Saved data entries:
++++++++++++++++++++

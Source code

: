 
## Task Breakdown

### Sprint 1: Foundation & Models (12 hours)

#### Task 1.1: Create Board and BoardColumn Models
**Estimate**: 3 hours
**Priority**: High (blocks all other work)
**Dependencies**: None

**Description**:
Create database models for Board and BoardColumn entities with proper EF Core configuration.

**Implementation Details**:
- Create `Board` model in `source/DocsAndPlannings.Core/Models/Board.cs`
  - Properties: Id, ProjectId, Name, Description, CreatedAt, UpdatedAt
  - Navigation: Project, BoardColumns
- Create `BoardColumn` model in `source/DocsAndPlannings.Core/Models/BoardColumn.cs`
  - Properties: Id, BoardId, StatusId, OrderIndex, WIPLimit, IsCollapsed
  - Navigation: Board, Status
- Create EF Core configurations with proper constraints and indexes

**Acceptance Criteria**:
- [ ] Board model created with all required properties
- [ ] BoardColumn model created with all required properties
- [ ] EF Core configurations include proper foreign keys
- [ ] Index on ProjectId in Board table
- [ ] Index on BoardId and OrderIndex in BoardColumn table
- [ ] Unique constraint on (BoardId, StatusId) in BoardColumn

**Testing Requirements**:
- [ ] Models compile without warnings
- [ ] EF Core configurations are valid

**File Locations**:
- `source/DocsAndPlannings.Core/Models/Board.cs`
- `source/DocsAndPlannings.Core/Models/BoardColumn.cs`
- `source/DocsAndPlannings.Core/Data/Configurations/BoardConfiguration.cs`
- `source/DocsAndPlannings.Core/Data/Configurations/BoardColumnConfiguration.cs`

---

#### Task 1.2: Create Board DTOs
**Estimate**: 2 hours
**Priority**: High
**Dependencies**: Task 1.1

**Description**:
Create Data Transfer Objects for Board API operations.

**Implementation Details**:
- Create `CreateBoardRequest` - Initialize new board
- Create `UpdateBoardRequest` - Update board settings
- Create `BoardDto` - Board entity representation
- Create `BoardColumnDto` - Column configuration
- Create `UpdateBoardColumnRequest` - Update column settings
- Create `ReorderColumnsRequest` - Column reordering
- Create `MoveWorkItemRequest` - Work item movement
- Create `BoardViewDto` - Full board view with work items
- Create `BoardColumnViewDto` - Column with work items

++++++++++++++++++++

◆ TASK GOAL
Once more, write out all the data above exactly as given.

◆ YOUR RESPONSE
Source code

: 
## Task Breakdown

### Sprint 1: Foundation & Models (12 hours)

#### Task 1.1: Create Board and BoardColumn Models
**Estimate**: 3 hours
**Priority**: High (blocks all other work)
**Dependencies**: None

**Description**:
Create database models for Board and BoardColumn entities with proper EF Core configuration.

**Implementation Details**:
- Create `Board` model in `source/DocsAndPlannings.Core/Models/Board.cs`
  - Properties: Id, ProjectId, Name, Description, CreatedAt, UpdatedAt
  - Navigation: Project, BoardColumns
- Create `BoardColumn` model in `source/DocsAndPlannings.Core/Models/BoardColumn.cs`
  - Properties: Id, BoardId, StatusId, OrderIndex, WIPLimit, IsCollapsed
  - Navigation: Board, Status
- Create EF Core configurations with proper constraints and indexes

**Acceptance Criteria**:
- [ ] Board model created with all required properties
- [ ] BoardColumn model created with all required properties
- [ ] EF Core configurations include proper foreign keys
- [ ] Index on ProjectId in Board table
- [ ] Index on BoardId and OrderIndex in BoardColumn table
- [ ] Unique constraint on (BoardId, StatusId) in BoardColumn

**Testing Requirements**:
- [ ] Models compile without warnings
- [ ] EF Core configurations are valid

**File Locations**:
- `source/DocsAndPlannings.Core/Models/Board.cs`
- `source/DocsAndPlannings.Core/Models/BoardColumn.cs`
- `source/DocsAndPlannings.Core/Data/Configurations/BoardConfiguration.cs`
- `source/DocsAndPlannings.Core/Data/Configurations/BoardColumnConfiguration.cs`

---

#### Task 1.2: Create Board DTOs
**Estimate**: 2 hours
**Priority**: High
**Dependencies**: Task 1.1

**Description**:
Create Data Transfer Objects for Board API operations.

**Implementation Details**:
- Create `CreateBoardRequest` - Initialize new board
- Create `UpdateBoardRequest` - Update board settings
- Create `BoardDto` - Board entity representation
- Create `BoardColumnDto` - Column configuration
- Create `UpdateBoardColumnRequest` - Update column settings
- Create `ReorderColumnsRequest` - Column reordering
- Create `MoveWorkItemRequest` - Work item movement
- Create `BoardViewDto` - Full board view with work items
- Create `BoardColumnViewDto` - Column with work items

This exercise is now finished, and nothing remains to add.